2.2 Pairwise relationship

Pairwise relationship is the basis of network construction.

How to determine the pairwise relationship, because the experimental data is generally relatively rare, we mainly relying on statistical inference.

At present, there are mainly two statistical ways:

Similarity or correlation (1). For example: Spearman, Pearson, Bray-Curtis, etc. The similarity matrix between paired features can be calculated, and the randomized data can be used to repeatedly calculate the significance. Finally, meaningful similarities are retained in network.
Regression. Divide features into source and target, and use multiple regression to calculate the relationship between features.

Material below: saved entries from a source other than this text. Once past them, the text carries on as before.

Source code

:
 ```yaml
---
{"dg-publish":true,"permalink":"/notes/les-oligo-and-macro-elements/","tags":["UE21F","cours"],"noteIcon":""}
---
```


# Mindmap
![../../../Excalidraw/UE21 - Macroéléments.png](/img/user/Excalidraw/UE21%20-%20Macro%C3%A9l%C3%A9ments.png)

Some tools use special methods to optimize the network construction, such as SparCC, etc.

Correlation

Correlation is a statistical term describing the degree to which two variables move in coordination with one-another.

Correlation calculation is the first step in all omics network analysis software, there are many method to get $ρ$ and $p$ -value. However, as the data size of omics grow larger and larger, some methods became very time and computational resource consuming.

Here, we provide the c_net_calculate() function for one single table or two tables to calculate correlation fastly (fig-2-packages-comparison), which will return a coor object including $ρ$ and $p$ -value.

# single table
t(otutab) -> totu
c_net_calculate(totu, method = "spearman") -> corr
corr
## Correlation table:
## Table dimensions: 485 rows, 485 columns
## Use method:  spearman

# two tables
metadata[, 3:10] -> env
c_net_calculate(totu, env, method = "spearman") -> corr2
corr2
## Correlation table:
## Table dimensions: 485 rows, 8 columns
## Use method:  spearman

If your input table is too large, the calculation may take a longer time, you can save the result and read it later.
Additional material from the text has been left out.